The villain was Naraku from Inuyasha, who was trapped inside of a house from earlier in the story. It also turns out that the reason I could fly was that there was a spirit who was living inside my body who talked to me for the first time. It was a pretty standard “ooooh I’m a ghost,” kind of thing, but once again looking in from the outside, I seemed to understand that this spirit was a part of Naraku, and that even though Naraku would eventually escape and become the main villain, this spirit would purify him when he rejoined him. Interestingly another villain showed up in the parking lot and me and my friend were hiding from him. The last thing I remember is that after he left, we were seen flying by a woman and she tried to tell someone else, but I somehow made us look like red birds and managed to keep it secret, hiding in a tree and shaking the branches and dropping things on them to try and make them look down, and flying back out over the neighborhood.

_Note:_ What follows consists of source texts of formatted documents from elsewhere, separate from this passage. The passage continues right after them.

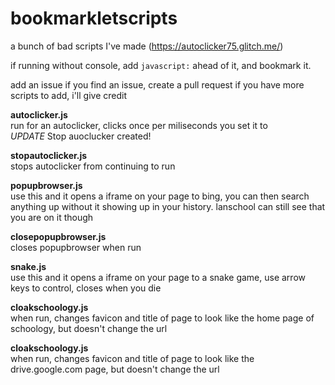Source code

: # bookmarkletscripts  
a bunch of bad scripts I've made (https://autoclicker75.glitch.me/)
  
if running without console, add `javascript:` ahead of it, and bookmark it.  
  
add an issue if you find an issue, create a pull request if you have more scripts to add, i'll give credit
  
**autoclicker.js**  
run for an autoclicker, clicks once per miliseconds you set it to  
*UPDATE* Stop auoclucker created!  

**stopautoclicker.js**  
stops autoclicker from continuing to run

**popupbrowser.js**  
use this and it opens a iframe on your page to bing, you can then search anything up without it showing up in your history. lanschool can still see that you are on it though  
  
**closepopupbrowser.js**  
closes popupbrowser when run  

**snake.js**  
use this and it opens a iframe on your page to a snake game, use arrow keys to control, closes when you die
  
**cloakschoology.js**  
when run, changes favicon and title of page to look like the home page of schoology, but doesn't change the url  
  
**cloakschoology.js**  
when run, changes favicon and title of page to look like the drive.google.com page, but doesn't change the url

There were some other random details. My grandmother was in the dream, though at times she became a different person entirely, who was outfitting me with some shoes that I would wear the in the “second book,” Sophia from the Golden Girls was one of the parents of another kid in the neighborhood, and there was a sequence at the end where all of the parents (or perhaps grandparents?) were saying goodbye to their children, as we were all going forward to fight the enemies of the story, though by the time I arrived at the entrance to the neighborhood where they were waiting (along with several magical animals that I believe were elephants), all of them had apparently been killed.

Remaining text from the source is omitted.